The coronavirus pandemic, the associated economic crisis and media attacks on the government were cited by President López Obrador on Monday as three “obstacles” he has faced since taking office two years ago.
Speaking on the eve of the second anniversary of being sworn in as Mexico’s 65th president, López Obrador said “the most difficult” problem he has encountered has been the pandemic, which as of Monday had officially claimed 105,940 lives.
“[It has been] very painful, it hurts a lot.

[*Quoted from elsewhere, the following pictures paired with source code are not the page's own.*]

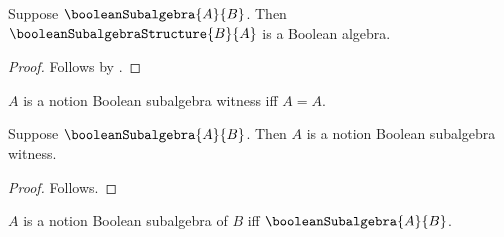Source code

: 

\begin{classification}\label{notion_boolean_subalgebra_structure_result}
    Suppose $\booleanSubalgebra{A}{B}$.
    Then $\booleanSubalgebraStructure{B}{A}$ is a Boolean algebra.
\end{classification}
\begin{proof}
    Follows by
        .
\end{proof}

\begin{definition}\label{notion_boolean_subalgebra_witness}
    $A$ is a notion Boolean subalgebra witness iff $A=A$.
\end{definition}

\begin{classification}\label{notion_boolean_subalgebra_witness_view}
    Suppose $\booleanSubalgebra{A}{B}$.
    Then $A$ is a notion Boolean subalgebra witness.
\end{classification}
\begin{proof}
    Follows.
\end{proof}

\begin{abbreviation}\label{notion_boolean_subalgebra_alias}
    $A$ is a notion Boolean subalgebra of $B$ iff
        $\booleanSubalgebra{A}{B}$.
\end{abbreviation}
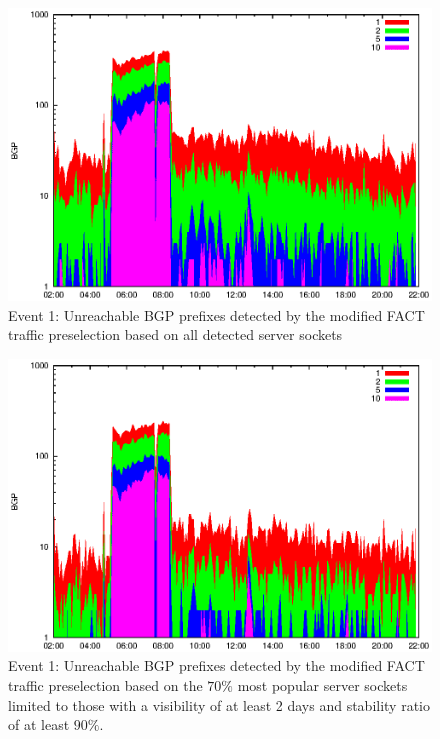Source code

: \begin{figure}
	[p] \centering 
	\includegraphics[width=0.75\linewidth]{images/events/2010_03_25/bgp_log_all_external.eps}
	\caption{Event 1: Unreachable BGP prefixes detected by the modified FACT traffic preselection based on all detected server sockets} 
	\label{fig:AMS_IX_FACT_allSES} 
\end{figure}

\begin{figure}
	[p] \centering 
	\includegraphics[width=0.75\linewidth]{images/events/2010_03_25/bgp_log_Set_var_0_1_stab_9_vts_2.eps}
	\caption{Event 1: Unreachable BGP prefixes detected by the modified FACT traffic preselection based on the $70\%$ most popular server sockets limited to those with a visibility of at least 2 days and stability ratio of at least $90\%$.} 
	\label{fig:AMS_IX_FACT_popularVTS2STAB9} 
\end{figure}


\newpage
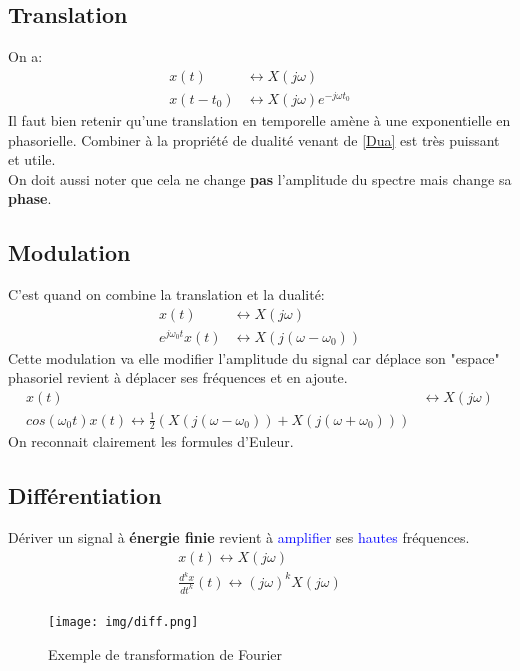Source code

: \documentclass{report}
\begin{document}
\subsection{Translation}
On a:
\begin{align*}
x(t) & \longleftrightarrow X(j\omega)\\
x(t-t_0) & \longleftrightarrow X(j\omega)e^{-j \omega t_0}
\end{align*}
Il faut bien retenir qu'une translation en temporelle amène à une exponentielle en phasorielle. Combiner à la propriété de dualité venant de \ref{Dua} est très puissant et utile.\\
On doit aussi noter que cela ne change \textbf{pas} l'amplitude du spectre mais change sa \textbf{phase}.

\subsection{Modulation}
C'est quand on combine la translation et la dualité:
\begin{align*}
x(t) & \longleftrightarrow X(j\omega)\\
e^{j\omega_0 t}x(t) & \longleftrightarrow X(j(\omega - \omega_0))
\end{align*}
Cette modulation va elle modifier l'amplitude du signal car déplace son "espace" phasoriel revient à déplacer ses fréquences et en ajoute.
\begin{align*}
x(t) & \longleftrightarrow X(j\omega)\\
cos(\omega_0 t)x(t) \longleftrightarrow \frac{1}{2}(X(j(\omega - \omega_0)) + X(j(\omega + \omega_0))) 
\end{align*}
On reconnait clairement les formules d'Euleur.

\subsection{Différentiation}
Dériver un signal à \textbf{énergie finie} revient à \textcolor{blue}{amplifier} ses \textcolor{blue}{hautes} fréquences.
\begin{align*}
x(t) \longleftrightarrow X(j\omega)\\
\frac{d^kx}{dt^k}(t) \longleftrightarrow (j\omega)^kX(j\omega)
\end{align*}
\begin{figure}[H]
\centering
\texttt{[image: img/diff.png]}
\caption{Exemple de transformation de Fourier}
\end{figure}
\end{document}
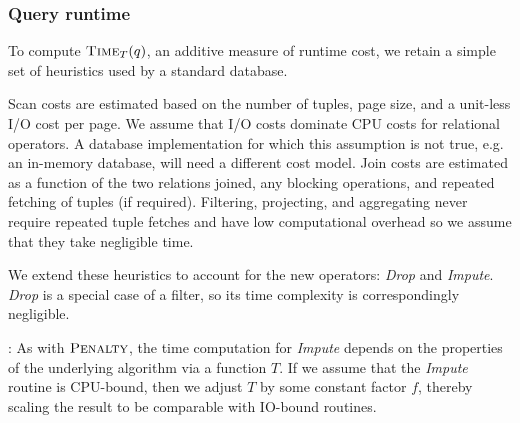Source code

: {\subsubsection{Query runtime}
\label{sec:query-runtime}

To compute $\textsc{Time}_{T}(q)$, an additive measure of runtime cost, we retain a simple set of heuristics used by a standard database.


Scan costs are estimated based on the number of tuples, page size, and a unit-less I/O cost per page. 
We assume that I/O costs dominate CPU costs for relational operators. 
A database implementation for which this assumption is not true, e.g. an in-memory database, will need a different cost model.
Join costs are estimated as a function of the two relations joined, any blocking operations, and repeated fetching of tuples (if required).
Filtering, projecting, and aggregating never require repeated tuple fetches and have low computational overhead so we assume that they take negligible time.

We extend these heuristics to account for the new operators: \textit{Drop} and \textit{Impute}.
\textit{Drop} is a special case of a filter, so its time complexity is correspondingly negligible. 

:
As with $\textsc{Penalty}$, the time computation for \textit{Impute} depends on the properties of the underlying algorithm via a function $T$.
If we assume that the \textit{Impute} routine is CPU-bound, then we adjust $T$ by some constant factor $f$, thereby scaling the result to be comparable with IO-bound routines.

}
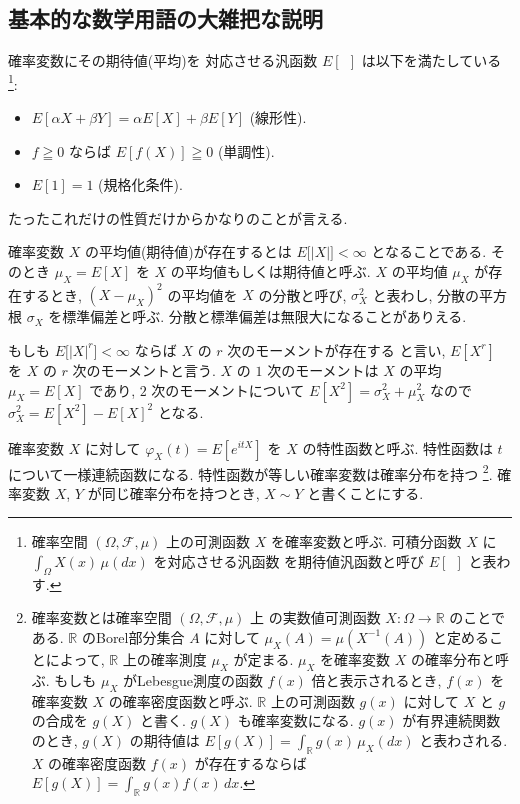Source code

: \documentclass[12pt,twoside]{jarticle}
\newcommand\R{{\mathbb R}} %
\theoremstyle{jplain}
\theoremstyle{jplain}
\theoremstyle{jplain}
\numberwithin{theorem}{section}
\numberwithin{equation}{section}
\numberwithin{figure}{section}
\numberwithin{table}{section}
\begin{document}
\subsection{基本的な数学用語の大雑把な説明}

確率変数にその期待値(平均)を
対応させる汎函数 $E[\ \ ]$ は以下を満たしている%
\footnote{確率空間 $(\Omega,\mathcal{F},\mu)$ 上の可測函数 $X$ を確率変数と呼ぶ. 
可積分函数 $X$ に $\int_\Omega X(x)\,\mu(dx)$ を対応させる汎函数
を期待値汎函数と呼び $E[\ \ ]$ と表わす.}:
\begin{itemize}
\item $E[\alpha X+\beta Y]=\alpha E[X]+\beta E[Y]$ (線形性).
\item $f\geqq 0$ ならば $E[f(X)]\geqq 0$ (単調性).
\item $E[1]=1$ (規格化条件).
\end{itemize}
たったこれだけの性質だけからかなりのことが言える.

確率変数 $X$ の平均値(期待値)が存在するとは $E\bigl[|X|\bigr]<\infty$ となることである. 
そのとき $\mu_X=E[X]$ を $X$ の平均値もしくは期待値と呼ぶ.
$X$ の平均値 $\mu_X$ が存在するとき,  
$(X-\mu_X)^2$ の平均値を $X$ の分散と呼び, 
$\sigma_X^2$ と表わし, 分散の平方根 $\sigma_X$ を標準偏差と呼ぶ.
分散と標準偏差は無限大になることがありえる.

もしも $E\bigl[|X|^r\bigr]<\infty$ ならば $X$ の $r$ 次のモーメントが存在する
と言い, $E[X^r]$ を $X$ の $r$ 次のモーメントと言う.
$X$ の $1$ 次のモーメントは $X$ の平均 $\mu_X=E[X]$ であり, 
$2$ 次のモーメントについて $E[X^2]=\sigma_X^2+\mu_X^2$ 
なので $\sigma_X^2=E[X^2]-E[X]^2$ となる.

確率変数 $X$ に対して $\varphi_X(t)=E[e^{itX}]$ を $X$ の特性函数と呼ぶ.
特性函数は $t$ について一様連続函数になる.
特性函数が等しい確率変数は確率分布を持つ%
\footnote{確率変数とは確率空間 $(\Omega,\mathcal{F},\mu)$ 上
の実数値可測函数 $X:\Omega\to\R$ のことである. 
$\R$ のBorel部分集合 $A$ に対して $\mu_X(A)=\mu(X^{-1}(A))$ と定めることによって, 
$\R$ 上の確率測度 $\mu_X$ が定まる. $\mu_X$ を確率変数 $X$ の確率分布と呼ぶ.
もしも $\mu_X$ がLebesgue測度の函数 $f(x)$ 倍と表示されるとき, 
$f(x)$ を確率変数 $X$ の確率密度函数と呼ぶ.
$\R$ 上の可測函数 $g(x)$ に対して $X$ と $g$ の合成を $g(X)$ と書く.
$g(X)$ も確率変数になる. 
$g(x)$ が有界連続関数のとき, 
$g(X)$ の期待値は $E[g(X)]=\int_\R g(x)\,\mu_X(dx)$ と表わされる. 
$X$ の確率密度函数 $f(x)$ が存在するならば $E[g(X)]=\int_\R g(x)f(x)\,dx$.
}.
確率変数 $X$, $Y$ が同じ確率分布を持つとき, $X\sim Y$ と書くことにする.
\end{document}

That’s what has affected us the most,” he said.
The president and his government have been widely criticized for not enforcing a strict lockdown, not advocating more forcefully for face masks and not testing widely for Covid-19. But López Obrador has continually defended the response to the pandemic, saying recently that his administration has implemented a “very good strategy.”
He said Monday that the government has also responded well to the coronavirus-induced economic crisis even though GDP is forecast to slump almost 10% in 2020.
“It was enough to not follow the neoliberal formula of bailing out those on top,” Lopez Obrador said. “We started by rescuing the people, helping those at the bottom and we’re coming out [of the crisis].”
Countering that claim is data from the social development agency Coneval that shows that poverty has increased to record levels this year due to the economic impact of the pandemic.
The president said that attacks by the media and the “conservative reaction” to his government were a distant third and “marginal” obstacle he has faced over the past two years.
“It has not been very significant,” López Obrador said, apparently forgetting about the countless hours he has spent denouncing reports by what he calls the prensa fifi (elitist press) and attacking government critics at the lengthy morning press conferences he fronts every weekday.
He downplayed the impact of the protest camp set up in Mexico City’s central square in September by an organization known as the National Anti-AMLO Front, saying that the number of protesters had dwindled to 50 from a high of just 200.
He said previously that he was happy people were protesting against him because it meant his government was changing Mexico for the better.
López Obrador, whose administration is dubbed the fourth transformation or 4T because it claims to be implementing a radical change comparable to those brought about by independence from Spain, the Mexican revolution and a 19th century liberal reform, will deliver a speech Tuesday afternoon to mark the second anniversary of his rule.
Two recent polls show that he retains strong support two years after taking office following his landslide victory at the 2018 election. A poll commissioned by the newspaper El Universal found that López Obrador has an approval rating of 64% while another for El Economista found 58.4% support.